GENFIT: Positive 36-month DSMB Recommendation for Continuation of Phase 3 RESOLVE-IT Study of Elafibranor in NASH
- Data Safety Monitoring Board (DSMB) recommends the continuation of the RESOLVE-IT clinical trial without any modifications, based on the pre-planned review of safety data
- Positive recommendation consistent with previous guidance, supporting favorable safety profile of Elafibranor
Lille (France), Cambridge (Massachusetts, United States), May 14, 2019 – GENFIT (Euronext: GNFT – Nasdaq: GNFT) a late-stage biopharmaceutical company dedicated to the discovery and development of innovative therapeutic and diagnostic solutions in metabolic and liver related diseases, today announced that the Data Safety Monitoring Board (DSMB) issued a new positive recommendation for the continuation, without any modifications, of the RESOLVE-IT Phase 3 trial evaluating elafibranor in NASH. This sixth planned review by the DSMB reiterates previous positive guidance and saw no safety concerns.
The 36-month positive DSMB safety review supports GENFIT’s positive momentum in continuing the RESOLVE-IT study. Top-line interim results, based on the primary endpoint of “NASH resolution without worsening of fibrosis”, are expected to be announced at the end of 2019. If positive, the interim data would support accelerated approval (Subpart H) from the U.S. Food and Drug Administration (FDA), and conditional approval from the European Medicines Agency (EMA), as early as 2020. Elafibranor is currently the only late-stage, Phase 3 therapy undergoing investigation for “NASH resolution without the worsening of fibrosis”. As such, elafibranor could be the first available therapy able to eliminate the underlying cause of NASH disease progression. Elafibranor has received fast track designation from the FDA for the treatment of NASH.
Dr Pascal Birman, Deputy Chief Medical Officer of GENFIT, commented: “This sixth positive DSMB review continues to support GENFIT’s development of elafibranor in NASH. NASH is considered a chronic condition and therefore a clean safety profile is crucial for any drug candidate aiming to address the unmet clinical needs related to this pathology. In addition, the safety profile gives us further confidence as we explore elafibranor in the clinical setting, specifically for pediatric NASH – a naïve patient population and a trial we expect to begin enrolling shortly – and PBC, a program we plan to move into a Phase 3 clinical trial later this year.”
Elafibranor is GENFIT’s lead pipeline product candidate. Elafibranor is an oral, once-daily, first-in-class drug acting via dual peroxisome proliferator-activated alpha/delta pathways developed to treat, in particular, nonalcoholic steatohepatitis (NASH).

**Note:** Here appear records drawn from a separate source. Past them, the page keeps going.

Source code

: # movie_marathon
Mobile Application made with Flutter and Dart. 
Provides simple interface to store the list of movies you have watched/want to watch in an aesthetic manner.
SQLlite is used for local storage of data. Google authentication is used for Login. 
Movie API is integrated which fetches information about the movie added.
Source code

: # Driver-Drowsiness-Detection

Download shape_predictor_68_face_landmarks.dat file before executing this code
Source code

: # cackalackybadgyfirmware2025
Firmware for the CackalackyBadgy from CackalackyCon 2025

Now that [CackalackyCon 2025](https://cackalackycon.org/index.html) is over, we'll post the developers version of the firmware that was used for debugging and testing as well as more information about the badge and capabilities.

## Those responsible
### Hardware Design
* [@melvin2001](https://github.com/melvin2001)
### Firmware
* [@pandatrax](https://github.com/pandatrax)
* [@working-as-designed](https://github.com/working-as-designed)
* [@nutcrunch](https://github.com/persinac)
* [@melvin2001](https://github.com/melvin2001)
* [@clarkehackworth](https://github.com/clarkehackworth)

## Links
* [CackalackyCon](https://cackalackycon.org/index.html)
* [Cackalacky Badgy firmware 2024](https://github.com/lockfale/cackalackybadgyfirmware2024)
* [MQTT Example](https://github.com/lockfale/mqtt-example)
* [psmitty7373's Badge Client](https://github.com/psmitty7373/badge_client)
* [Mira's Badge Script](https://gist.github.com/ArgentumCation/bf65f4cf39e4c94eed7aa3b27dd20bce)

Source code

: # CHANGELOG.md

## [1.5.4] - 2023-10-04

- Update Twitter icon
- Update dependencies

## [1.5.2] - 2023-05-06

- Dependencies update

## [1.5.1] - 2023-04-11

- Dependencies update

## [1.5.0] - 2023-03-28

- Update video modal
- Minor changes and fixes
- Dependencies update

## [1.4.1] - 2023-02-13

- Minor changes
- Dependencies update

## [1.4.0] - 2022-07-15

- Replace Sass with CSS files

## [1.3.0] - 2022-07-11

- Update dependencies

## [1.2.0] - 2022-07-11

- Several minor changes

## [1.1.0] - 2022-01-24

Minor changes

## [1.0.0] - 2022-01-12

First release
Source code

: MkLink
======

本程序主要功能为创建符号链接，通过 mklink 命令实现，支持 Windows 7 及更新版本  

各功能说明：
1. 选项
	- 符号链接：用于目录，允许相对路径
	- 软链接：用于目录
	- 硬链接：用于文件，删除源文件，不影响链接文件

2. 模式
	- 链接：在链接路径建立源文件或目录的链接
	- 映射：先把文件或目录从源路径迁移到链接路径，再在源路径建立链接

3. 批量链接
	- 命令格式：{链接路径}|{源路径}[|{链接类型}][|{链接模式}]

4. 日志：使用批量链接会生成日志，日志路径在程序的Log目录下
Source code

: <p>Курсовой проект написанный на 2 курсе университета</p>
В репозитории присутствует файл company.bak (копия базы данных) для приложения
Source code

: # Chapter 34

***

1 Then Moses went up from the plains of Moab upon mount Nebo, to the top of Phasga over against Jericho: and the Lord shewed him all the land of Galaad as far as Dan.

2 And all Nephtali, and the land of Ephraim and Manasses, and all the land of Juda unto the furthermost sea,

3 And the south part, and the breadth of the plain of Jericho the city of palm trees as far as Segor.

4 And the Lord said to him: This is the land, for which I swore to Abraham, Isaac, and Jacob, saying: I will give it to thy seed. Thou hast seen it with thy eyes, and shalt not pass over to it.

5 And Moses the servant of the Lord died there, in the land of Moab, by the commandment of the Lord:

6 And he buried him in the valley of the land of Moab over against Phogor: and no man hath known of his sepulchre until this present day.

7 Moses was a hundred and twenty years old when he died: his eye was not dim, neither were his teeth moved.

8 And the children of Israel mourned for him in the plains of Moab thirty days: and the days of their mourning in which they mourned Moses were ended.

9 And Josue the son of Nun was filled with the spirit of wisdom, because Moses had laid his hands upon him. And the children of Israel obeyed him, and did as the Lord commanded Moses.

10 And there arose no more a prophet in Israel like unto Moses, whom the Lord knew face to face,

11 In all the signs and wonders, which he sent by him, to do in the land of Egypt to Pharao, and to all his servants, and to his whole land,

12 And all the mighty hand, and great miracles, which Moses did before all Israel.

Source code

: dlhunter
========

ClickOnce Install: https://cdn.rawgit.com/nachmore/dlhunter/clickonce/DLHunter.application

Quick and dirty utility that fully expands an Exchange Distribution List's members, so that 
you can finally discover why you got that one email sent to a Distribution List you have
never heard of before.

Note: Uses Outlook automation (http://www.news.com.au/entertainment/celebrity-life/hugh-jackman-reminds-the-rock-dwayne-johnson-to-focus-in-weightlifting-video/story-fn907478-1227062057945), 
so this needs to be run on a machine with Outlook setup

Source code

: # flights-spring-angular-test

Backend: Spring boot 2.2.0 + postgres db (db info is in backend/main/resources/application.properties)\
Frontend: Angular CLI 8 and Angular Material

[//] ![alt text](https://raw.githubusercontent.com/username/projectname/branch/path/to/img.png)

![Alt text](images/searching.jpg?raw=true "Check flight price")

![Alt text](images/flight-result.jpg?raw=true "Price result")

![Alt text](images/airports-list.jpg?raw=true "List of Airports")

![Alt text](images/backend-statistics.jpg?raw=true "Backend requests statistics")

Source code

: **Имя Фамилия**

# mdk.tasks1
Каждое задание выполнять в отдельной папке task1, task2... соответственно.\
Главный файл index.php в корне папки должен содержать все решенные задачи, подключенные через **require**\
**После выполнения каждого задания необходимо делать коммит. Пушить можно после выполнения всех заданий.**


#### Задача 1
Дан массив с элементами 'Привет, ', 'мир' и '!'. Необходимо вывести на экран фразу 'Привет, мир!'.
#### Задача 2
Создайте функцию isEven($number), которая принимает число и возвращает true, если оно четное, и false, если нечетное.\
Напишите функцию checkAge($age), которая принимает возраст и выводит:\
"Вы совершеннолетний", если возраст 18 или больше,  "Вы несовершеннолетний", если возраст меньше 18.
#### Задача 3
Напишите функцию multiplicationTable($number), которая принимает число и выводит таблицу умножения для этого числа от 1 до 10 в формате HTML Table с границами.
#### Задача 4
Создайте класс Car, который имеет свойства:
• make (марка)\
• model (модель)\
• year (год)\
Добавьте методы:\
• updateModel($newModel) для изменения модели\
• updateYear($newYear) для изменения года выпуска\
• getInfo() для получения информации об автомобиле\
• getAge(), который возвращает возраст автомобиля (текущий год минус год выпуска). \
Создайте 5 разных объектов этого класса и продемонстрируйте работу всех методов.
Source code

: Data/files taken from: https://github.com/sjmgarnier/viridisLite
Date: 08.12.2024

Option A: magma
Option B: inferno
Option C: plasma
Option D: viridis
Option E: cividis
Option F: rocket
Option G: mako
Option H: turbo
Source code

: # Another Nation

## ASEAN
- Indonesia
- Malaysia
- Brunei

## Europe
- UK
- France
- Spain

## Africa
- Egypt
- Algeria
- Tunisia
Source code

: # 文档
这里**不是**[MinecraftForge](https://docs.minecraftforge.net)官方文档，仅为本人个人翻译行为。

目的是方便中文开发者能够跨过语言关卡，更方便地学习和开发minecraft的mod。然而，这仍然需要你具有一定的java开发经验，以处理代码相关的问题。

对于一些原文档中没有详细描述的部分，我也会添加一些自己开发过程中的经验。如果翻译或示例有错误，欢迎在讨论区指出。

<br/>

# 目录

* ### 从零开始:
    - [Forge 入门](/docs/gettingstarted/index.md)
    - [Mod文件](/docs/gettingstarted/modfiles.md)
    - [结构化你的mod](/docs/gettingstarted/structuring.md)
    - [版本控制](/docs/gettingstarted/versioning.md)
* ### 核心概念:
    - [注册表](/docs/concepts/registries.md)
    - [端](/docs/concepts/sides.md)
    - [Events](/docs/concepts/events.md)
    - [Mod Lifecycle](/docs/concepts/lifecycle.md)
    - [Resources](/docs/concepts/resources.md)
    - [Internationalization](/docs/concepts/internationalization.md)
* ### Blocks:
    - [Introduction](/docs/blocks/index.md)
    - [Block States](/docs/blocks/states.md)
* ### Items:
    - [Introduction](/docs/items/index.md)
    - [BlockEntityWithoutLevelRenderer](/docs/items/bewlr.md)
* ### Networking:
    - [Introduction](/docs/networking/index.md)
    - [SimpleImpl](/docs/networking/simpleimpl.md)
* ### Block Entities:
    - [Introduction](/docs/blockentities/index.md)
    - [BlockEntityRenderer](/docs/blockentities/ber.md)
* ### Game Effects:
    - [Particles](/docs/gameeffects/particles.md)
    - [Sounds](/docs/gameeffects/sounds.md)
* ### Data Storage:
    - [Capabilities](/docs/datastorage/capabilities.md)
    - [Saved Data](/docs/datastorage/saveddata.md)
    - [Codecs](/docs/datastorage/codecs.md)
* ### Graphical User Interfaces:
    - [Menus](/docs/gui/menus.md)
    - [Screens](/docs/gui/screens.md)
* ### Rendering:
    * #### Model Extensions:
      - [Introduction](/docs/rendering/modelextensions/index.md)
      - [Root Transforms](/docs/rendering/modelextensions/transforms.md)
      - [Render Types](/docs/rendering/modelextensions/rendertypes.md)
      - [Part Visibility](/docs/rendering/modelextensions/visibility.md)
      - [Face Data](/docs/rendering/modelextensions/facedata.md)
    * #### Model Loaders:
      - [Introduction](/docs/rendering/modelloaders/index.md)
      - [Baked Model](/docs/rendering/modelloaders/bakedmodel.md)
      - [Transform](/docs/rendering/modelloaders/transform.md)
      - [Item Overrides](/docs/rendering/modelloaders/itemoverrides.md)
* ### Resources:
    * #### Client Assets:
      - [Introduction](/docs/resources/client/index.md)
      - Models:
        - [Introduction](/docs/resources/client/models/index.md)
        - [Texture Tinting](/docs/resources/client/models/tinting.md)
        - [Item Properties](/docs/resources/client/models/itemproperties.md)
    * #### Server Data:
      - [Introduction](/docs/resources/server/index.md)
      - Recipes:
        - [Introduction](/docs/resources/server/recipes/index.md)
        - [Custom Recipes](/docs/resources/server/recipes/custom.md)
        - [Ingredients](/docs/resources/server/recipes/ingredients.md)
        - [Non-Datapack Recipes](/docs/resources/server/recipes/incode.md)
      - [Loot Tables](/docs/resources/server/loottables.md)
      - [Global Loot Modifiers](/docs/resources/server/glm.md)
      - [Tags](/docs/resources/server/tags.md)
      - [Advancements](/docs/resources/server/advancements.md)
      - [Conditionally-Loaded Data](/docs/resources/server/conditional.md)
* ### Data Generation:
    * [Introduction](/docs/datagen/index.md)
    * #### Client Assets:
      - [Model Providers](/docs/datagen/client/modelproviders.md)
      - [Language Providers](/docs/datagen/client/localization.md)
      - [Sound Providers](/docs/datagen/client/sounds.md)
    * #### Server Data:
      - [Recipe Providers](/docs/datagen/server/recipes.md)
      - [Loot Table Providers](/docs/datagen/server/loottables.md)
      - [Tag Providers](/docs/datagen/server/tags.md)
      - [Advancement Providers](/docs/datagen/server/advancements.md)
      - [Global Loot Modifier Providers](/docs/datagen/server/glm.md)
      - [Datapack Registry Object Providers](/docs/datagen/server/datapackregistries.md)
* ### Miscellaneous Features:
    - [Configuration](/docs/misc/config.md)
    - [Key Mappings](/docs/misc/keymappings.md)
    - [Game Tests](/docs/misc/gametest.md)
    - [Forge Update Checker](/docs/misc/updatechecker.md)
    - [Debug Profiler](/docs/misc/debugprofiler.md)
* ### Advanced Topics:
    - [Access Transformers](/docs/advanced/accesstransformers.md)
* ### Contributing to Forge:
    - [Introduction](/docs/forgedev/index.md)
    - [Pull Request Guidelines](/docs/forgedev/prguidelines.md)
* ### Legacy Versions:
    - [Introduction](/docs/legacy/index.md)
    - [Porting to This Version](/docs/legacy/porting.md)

GENFIT believes, based on clinical results to date, that elafibranor has the potential to address multiple facets of NASH, including inflammation, insulin sensitivity, lipid/metabolic profile, and liver markers. Phase 2 clinical trial results have also shown that elafibranor may be an effective treatment for PBC, a rare liver disease.
RESOLVE-IT is a phase 3 study evaluating the efficacy and safety of elafibranor 120mg versus placebo in patients with nonalcoholic steatohepatitis (NASH) and fibrosis. It is a multicenter, randomized, double-blind, placebo-controlled study with 2 arms. It is conducted under Subpart H (FDA) and conditional approval (EMA). Treatment duration until interim analysis for accelerated approval is 72 weeks.
“NASH” is a liver disease characterized by an accumulation of fat (lipid droplets), along with inflammation and degeneration of hepatocytes. The disease is associated with long term risk of progression to cirrhosis, a state where liver function is diminished, leading to liver insufficiency, and also progression to liver cancer.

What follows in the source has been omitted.